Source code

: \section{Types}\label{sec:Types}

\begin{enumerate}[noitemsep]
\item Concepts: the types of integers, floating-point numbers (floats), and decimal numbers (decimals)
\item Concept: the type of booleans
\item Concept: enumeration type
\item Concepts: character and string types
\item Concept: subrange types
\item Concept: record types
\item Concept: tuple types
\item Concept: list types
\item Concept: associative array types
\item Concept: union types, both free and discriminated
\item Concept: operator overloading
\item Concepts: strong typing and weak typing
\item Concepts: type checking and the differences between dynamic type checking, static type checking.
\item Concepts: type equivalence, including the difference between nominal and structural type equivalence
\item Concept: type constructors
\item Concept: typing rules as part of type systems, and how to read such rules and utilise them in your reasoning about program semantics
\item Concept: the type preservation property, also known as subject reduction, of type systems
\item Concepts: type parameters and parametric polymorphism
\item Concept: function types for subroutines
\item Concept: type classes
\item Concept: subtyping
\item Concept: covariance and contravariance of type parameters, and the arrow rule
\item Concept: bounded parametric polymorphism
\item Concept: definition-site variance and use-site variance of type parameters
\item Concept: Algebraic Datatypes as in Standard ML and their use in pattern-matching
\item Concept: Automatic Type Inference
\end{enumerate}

TASK INSTRUCTIONS >> Give back all of the entries above, unchanged in every word.

ANSWER TO THIS EXERCISE >>
Source code

: \section{Types}\label{sec:Types}

\begin{enumerate}[noitemsep]
\item Concepts: the types of integers, floating-point numbers (floats), and decimal numbers (decimals)
\item Concept: the type of booleans
\item Concept: enumeration type
\item Concepts: character and string types
\item Concept: subrange types
\item Concept: record types
\item Concept: tuple types
\item Concept: list types
\item Concept: associative array types
\item Concept: union types, both free and discriminated
\item Concept: operator overloading
\item Concepts: strong typing and weak typing
\item Concepts: type checking and the differences between dynamic type checking, static type checking.
\item Concepts: type equivalence, including the difference between nominal and structural type equivalence
\item Concept: type constructors
\item Concept: typing rules as part of type systems, and how to read such rules and utilise them in your reasoning about program semantics
\item Concept: the type preservation property, also known as subject reduction, of type systems
\item Concepts: type parameters and parametric polymorphism
\item Concept: function types for subroutines
\item Concept: type classes
\item Concept: subtyping
\item Concept: covariance and contravariance of type parameters, and the arrow rule
\item Concept: bounded parametric polymorphism
\item Concept: definition-site variance and use-site variance of type parameters
\item Concept: Algebraic Datatypes as in Standard ML and their use in pattern-matching
\item Concept: Automatic Type Inference
\end{enumerate}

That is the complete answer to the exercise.